(Stored data)
+-------+
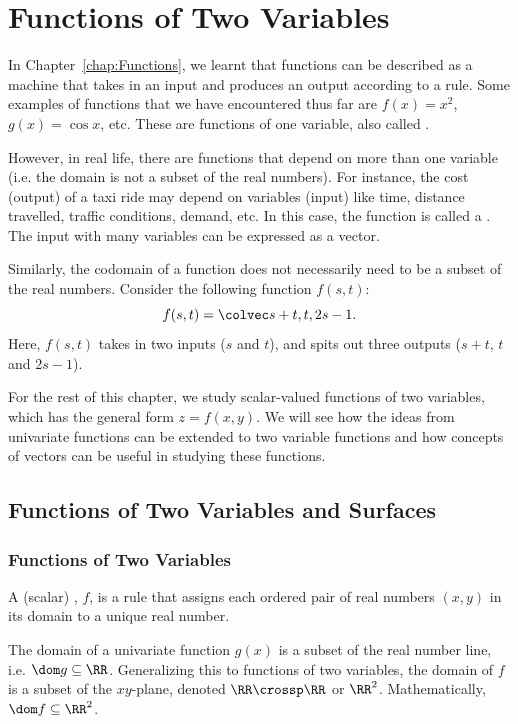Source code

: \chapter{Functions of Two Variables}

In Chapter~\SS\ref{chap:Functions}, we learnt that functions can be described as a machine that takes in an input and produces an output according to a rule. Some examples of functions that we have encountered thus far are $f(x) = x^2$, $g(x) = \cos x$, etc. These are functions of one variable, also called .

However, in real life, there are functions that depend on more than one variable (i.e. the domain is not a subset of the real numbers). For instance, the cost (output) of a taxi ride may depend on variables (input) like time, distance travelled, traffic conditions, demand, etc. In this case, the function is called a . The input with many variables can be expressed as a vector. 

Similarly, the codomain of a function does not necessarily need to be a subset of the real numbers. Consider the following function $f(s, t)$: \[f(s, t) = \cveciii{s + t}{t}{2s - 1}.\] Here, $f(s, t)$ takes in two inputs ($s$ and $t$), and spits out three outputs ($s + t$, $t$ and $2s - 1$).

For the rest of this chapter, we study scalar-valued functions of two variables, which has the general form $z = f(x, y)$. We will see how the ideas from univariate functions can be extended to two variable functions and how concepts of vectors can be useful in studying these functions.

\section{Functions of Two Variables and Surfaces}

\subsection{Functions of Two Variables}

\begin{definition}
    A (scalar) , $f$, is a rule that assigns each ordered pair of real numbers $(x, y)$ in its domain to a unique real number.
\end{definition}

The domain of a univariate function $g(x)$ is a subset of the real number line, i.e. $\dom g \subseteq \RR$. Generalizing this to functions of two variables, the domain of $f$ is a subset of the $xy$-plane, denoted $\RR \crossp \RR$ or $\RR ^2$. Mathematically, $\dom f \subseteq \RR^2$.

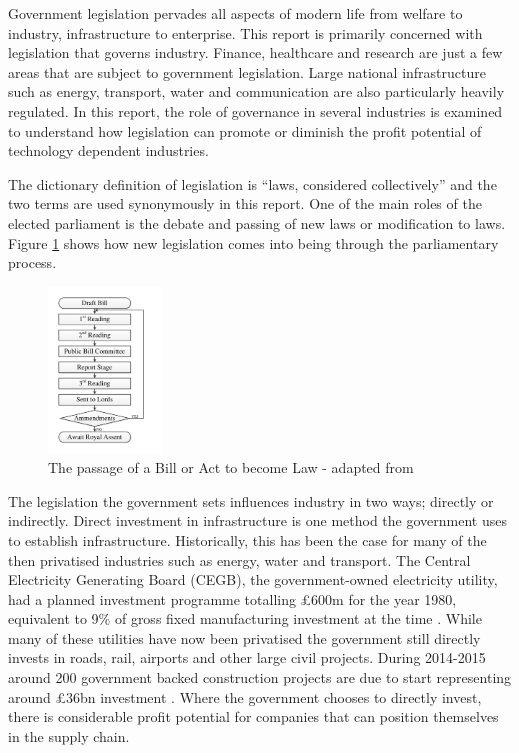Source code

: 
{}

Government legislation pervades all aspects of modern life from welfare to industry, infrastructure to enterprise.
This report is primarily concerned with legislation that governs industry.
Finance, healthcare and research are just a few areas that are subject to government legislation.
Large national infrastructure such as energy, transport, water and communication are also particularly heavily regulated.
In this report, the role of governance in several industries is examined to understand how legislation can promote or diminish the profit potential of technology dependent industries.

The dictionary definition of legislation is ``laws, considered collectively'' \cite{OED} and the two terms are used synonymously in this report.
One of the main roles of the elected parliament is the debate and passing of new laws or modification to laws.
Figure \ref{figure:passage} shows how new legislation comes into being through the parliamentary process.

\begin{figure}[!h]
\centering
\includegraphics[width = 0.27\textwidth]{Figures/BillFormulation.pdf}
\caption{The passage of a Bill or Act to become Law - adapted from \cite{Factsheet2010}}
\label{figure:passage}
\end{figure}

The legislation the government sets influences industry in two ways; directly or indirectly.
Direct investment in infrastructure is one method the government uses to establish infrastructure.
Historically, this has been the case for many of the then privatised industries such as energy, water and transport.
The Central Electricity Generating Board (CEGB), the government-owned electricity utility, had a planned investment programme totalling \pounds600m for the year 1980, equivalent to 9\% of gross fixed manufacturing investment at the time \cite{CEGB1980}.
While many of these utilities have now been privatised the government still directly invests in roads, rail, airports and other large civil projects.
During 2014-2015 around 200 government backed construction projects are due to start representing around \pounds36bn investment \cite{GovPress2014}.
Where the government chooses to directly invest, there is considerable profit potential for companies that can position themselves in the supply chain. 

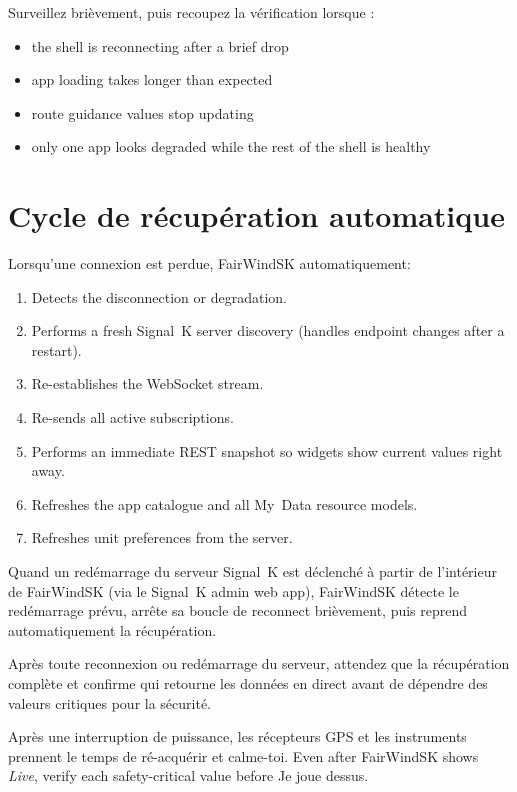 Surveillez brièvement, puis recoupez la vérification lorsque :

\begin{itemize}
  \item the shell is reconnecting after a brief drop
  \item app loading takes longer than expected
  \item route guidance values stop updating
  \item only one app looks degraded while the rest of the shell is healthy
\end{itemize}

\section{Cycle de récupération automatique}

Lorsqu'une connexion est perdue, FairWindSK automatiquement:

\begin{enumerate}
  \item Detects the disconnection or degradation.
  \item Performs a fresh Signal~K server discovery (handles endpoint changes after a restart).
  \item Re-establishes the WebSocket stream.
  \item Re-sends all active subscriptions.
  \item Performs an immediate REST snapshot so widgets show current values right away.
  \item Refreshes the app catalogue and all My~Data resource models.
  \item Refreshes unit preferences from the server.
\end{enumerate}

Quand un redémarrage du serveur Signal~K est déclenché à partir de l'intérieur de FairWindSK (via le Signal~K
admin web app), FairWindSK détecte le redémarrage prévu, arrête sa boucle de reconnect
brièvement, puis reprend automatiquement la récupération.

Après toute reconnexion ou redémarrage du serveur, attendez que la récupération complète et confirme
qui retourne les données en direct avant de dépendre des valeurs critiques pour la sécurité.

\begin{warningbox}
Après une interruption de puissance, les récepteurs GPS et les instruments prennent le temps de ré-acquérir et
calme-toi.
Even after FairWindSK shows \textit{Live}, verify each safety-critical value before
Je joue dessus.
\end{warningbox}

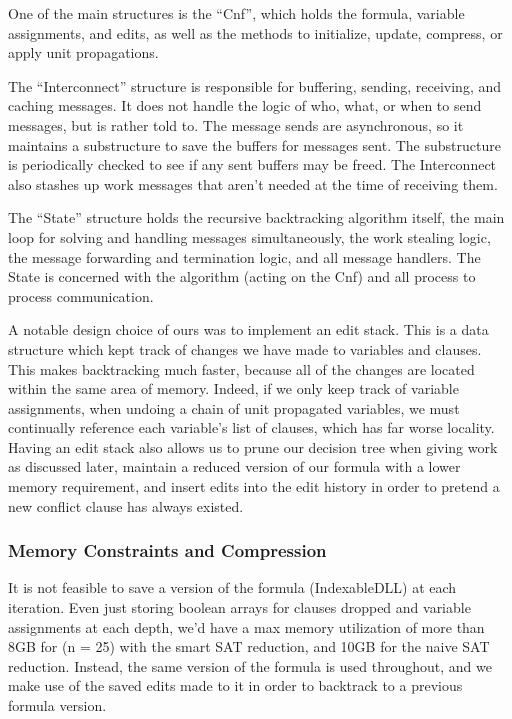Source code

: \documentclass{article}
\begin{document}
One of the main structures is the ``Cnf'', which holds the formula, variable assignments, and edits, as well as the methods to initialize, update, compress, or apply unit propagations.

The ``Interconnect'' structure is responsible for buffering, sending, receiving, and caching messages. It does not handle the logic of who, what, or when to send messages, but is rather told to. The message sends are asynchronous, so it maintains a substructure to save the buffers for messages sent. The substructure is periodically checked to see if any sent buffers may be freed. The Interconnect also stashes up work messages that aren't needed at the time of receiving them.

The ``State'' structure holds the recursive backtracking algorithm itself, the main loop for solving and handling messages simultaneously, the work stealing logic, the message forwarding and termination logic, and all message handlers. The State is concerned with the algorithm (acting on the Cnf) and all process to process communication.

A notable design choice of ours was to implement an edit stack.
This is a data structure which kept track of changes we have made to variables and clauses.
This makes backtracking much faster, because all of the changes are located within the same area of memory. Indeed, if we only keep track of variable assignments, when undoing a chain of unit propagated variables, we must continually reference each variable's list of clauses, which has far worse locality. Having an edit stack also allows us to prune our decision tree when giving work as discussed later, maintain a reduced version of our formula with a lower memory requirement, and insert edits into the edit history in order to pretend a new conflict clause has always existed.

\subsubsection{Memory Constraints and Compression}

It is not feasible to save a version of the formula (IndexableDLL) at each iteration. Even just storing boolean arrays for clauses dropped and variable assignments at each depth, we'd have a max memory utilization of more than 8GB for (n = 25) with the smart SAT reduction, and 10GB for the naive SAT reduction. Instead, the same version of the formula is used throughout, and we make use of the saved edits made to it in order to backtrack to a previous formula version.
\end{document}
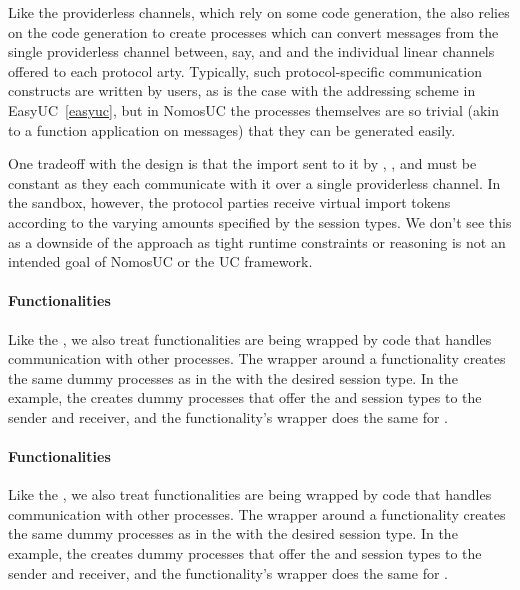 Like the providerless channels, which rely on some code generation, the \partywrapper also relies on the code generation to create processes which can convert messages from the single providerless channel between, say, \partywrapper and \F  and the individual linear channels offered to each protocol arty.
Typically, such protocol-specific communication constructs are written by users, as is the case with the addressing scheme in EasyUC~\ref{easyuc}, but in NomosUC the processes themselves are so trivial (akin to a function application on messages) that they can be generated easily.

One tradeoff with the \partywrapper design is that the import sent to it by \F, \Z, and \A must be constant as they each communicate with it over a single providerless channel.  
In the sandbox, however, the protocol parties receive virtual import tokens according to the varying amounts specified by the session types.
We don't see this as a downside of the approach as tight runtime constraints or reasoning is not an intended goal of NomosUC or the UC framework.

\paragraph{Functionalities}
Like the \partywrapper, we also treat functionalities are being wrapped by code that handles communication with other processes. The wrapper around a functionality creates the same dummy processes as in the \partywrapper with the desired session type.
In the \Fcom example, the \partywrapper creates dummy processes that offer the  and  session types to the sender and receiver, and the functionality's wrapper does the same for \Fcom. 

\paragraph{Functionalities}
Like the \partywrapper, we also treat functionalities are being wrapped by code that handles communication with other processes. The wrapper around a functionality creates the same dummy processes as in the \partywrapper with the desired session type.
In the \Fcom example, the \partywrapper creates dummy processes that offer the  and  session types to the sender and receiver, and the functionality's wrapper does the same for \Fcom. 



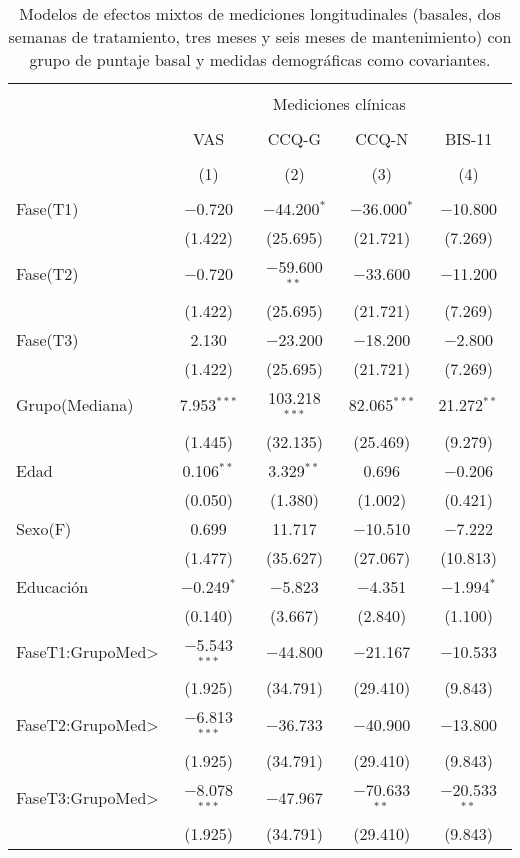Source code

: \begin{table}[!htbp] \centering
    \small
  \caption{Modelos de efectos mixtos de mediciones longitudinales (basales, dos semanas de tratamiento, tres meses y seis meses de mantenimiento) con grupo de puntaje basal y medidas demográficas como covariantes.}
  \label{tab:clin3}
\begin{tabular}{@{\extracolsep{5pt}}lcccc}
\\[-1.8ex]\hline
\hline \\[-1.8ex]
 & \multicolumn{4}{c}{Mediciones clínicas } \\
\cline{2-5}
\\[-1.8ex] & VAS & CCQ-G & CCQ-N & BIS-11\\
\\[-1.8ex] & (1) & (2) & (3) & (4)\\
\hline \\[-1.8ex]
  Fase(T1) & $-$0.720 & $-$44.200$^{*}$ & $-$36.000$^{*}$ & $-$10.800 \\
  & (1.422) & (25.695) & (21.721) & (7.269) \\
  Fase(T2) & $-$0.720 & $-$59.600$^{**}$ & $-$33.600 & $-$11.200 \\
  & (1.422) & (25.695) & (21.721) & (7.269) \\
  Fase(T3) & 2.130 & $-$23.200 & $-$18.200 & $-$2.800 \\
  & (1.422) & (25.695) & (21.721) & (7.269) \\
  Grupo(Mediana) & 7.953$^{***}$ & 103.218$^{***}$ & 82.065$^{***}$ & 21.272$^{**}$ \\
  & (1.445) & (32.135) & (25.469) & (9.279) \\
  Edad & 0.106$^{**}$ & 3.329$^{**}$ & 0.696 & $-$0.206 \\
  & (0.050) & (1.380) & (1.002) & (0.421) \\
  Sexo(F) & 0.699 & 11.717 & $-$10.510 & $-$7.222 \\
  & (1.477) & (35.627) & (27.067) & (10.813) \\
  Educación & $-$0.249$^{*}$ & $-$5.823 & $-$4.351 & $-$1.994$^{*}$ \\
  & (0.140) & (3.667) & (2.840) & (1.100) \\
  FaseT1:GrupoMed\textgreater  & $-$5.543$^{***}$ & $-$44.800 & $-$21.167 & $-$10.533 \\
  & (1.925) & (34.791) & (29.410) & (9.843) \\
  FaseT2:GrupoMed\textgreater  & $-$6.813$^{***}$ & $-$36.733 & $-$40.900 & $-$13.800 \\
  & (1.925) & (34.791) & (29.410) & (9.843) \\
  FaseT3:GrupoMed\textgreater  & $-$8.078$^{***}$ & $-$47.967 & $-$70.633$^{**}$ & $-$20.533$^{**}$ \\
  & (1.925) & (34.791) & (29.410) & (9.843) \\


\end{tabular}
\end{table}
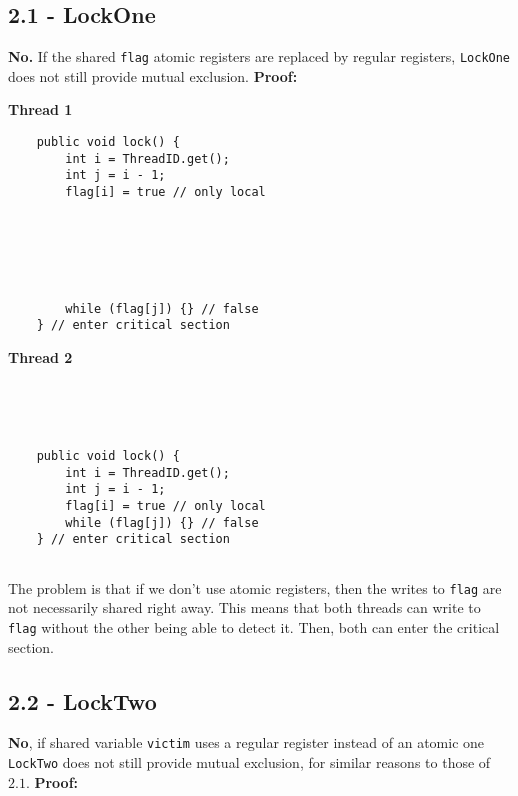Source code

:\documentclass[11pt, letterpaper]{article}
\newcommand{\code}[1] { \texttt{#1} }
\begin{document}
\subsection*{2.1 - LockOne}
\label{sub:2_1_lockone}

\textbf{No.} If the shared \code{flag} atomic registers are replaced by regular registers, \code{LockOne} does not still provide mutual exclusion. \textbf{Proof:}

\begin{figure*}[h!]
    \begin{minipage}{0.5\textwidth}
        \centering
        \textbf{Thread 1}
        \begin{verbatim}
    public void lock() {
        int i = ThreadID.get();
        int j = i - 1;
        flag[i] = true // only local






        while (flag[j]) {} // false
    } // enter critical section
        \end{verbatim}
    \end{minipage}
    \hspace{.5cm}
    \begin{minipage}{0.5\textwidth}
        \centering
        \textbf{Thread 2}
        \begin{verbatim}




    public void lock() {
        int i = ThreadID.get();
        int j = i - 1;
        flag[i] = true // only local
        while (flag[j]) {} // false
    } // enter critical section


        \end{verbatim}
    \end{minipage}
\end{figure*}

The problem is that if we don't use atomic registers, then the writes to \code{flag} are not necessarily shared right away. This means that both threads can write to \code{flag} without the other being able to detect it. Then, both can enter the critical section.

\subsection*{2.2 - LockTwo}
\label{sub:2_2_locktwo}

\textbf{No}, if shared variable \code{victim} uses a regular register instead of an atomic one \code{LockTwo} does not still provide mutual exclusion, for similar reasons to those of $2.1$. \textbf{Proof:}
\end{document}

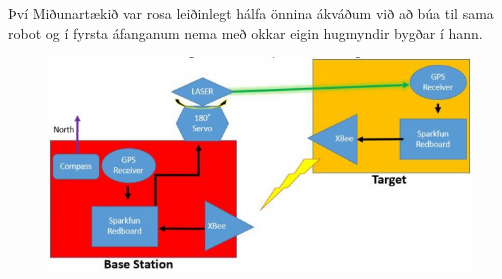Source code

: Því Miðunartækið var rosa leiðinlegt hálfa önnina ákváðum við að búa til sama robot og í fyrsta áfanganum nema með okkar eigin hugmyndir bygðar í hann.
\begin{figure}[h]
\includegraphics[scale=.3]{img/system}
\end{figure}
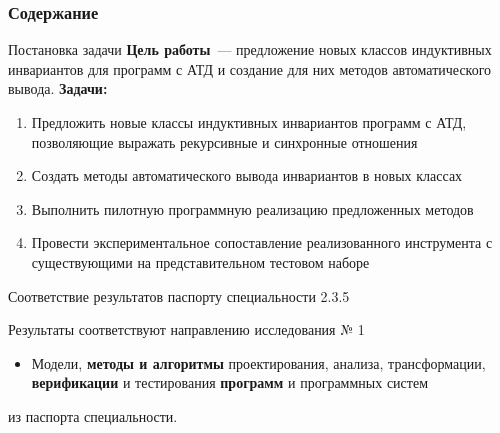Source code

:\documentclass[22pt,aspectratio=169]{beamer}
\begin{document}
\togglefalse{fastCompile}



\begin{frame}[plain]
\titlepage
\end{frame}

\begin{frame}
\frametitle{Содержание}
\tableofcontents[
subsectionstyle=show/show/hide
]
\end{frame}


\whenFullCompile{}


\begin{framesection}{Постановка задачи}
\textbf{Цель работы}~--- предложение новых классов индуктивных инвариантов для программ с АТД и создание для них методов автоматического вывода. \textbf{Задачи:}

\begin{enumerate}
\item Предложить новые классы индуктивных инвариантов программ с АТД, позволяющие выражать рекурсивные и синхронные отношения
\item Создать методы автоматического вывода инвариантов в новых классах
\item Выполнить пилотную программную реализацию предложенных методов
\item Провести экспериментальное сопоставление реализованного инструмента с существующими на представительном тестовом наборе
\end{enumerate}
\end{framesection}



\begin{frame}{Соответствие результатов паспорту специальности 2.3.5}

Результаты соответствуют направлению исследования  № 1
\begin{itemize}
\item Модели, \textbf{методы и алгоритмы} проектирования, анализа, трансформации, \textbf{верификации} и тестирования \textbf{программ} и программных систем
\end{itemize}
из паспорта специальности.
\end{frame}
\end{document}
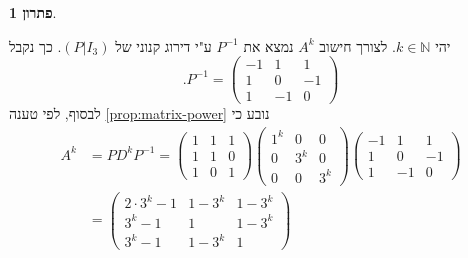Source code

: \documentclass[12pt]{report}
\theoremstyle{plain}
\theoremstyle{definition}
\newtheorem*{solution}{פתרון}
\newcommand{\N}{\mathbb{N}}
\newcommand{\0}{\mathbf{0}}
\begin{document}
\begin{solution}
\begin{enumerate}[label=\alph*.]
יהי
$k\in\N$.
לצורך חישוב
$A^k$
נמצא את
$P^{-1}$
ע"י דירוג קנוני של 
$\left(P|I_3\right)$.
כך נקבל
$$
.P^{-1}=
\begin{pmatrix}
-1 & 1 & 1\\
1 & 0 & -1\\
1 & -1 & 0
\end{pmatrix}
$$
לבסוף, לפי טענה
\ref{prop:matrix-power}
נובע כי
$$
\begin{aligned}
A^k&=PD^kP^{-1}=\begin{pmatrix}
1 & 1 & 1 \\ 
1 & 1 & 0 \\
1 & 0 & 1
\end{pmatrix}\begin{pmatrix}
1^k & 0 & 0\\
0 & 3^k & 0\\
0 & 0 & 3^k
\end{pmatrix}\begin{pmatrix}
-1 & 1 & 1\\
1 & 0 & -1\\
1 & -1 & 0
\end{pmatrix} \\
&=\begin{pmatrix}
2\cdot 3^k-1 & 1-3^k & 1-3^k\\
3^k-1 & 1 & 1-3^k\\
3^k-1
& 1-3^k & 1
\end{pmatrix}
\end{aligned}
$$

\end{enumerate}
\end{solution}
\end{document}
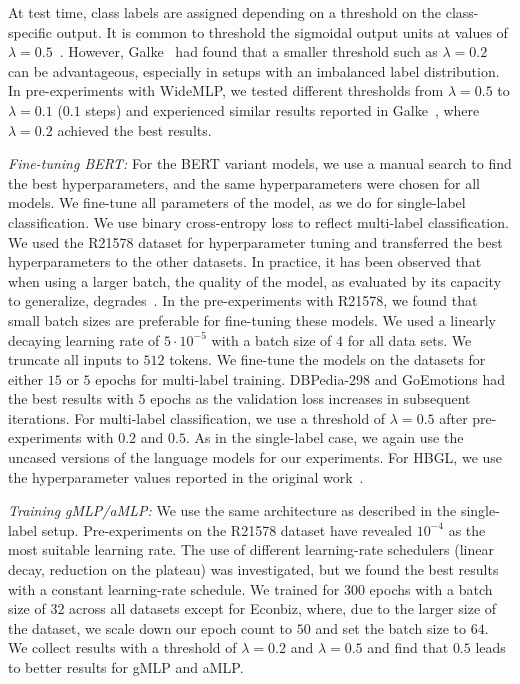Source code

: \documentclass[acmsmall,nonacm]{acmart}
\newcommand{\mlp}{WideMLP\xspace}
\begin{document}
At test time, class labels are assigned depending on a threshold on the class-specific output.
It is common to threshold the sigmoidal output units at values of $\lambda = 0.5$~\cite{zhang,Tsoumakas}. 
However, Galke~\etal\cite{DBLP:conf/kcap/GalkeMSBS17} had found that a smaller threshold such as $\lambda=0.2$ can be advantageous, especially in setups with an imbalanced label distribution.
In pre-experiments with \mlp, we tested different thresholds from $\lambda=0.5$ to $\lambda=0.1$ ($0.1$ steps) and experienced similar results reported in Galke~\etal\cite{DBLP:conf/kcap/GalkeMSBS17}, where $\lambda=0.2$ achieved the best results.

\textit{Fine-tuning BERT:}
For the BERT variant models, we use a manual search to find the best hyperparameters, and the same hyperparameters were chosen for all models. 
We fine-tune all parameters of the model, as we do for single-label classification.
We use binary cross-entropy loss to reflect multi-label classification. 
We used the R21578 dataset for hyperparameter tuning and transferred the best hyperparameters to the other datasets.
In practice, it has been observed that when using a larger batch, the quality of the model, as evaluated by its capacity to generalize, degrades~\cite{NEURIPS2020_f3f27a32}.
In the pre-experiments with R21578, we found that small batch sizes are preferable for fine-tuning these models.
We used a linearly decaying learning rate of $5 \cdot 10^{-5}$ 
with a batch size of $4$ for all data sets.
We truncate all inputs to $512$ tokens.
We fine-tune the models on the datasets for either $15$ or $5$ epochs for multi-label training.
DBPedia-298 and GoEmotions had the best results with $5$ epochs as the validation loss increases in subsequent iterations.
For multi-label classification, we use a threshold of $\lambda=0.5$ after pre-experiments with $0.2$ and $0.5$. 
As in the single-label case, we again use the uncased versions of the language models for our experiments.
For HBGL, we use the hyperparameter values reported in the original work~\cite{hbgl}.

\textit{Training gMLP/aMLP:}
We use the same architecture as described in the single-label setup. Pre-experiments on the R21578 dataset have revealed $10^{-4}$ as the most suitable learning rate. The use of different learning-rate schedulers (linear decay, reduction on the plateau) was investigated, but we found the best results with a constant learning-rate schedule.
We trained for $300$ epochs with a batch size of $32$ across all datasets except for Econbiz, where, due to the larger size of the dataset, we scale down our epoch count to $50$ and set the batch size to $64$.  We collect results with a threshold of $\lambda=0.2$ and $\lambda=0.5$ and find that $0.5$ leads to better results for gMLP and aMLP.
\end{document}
+-------+
Taking the entries above, extract every line from the one bearing "Where the government" through the one bearing "values right away.", exactly, with no pictures.

Answer for this exercise >>
Where the government chooses to directly invest, there is considerable profit potential for companies that can position themselves in the supply chain. 

 Surveillez brièvement, puis recoupez la vérification lorsque :

\begin{itemize}
  \item the shell is reconnecting after a brief drop
  \item app loading takes longer than expected
  \item route guidance values stop updating
  \item only one app looks degraded while the rest of the shell is healthy
\end{itemize}

\section{Cycle de récupération automatique}

Lorsqu'une connexion est perdue, FairWindSK automatiquement:

\begin{enumerate}
  \item Detects the disconnection or degradation.
  \item Performs a fresh Signal~K server discovery (handles endpoint changes after a restart).
  \item Re-establishes the WebSocket stream.
  \item Re-sends all active subscriptions.
  \item Performs an immediate REST snapshot so widgets show current values right away.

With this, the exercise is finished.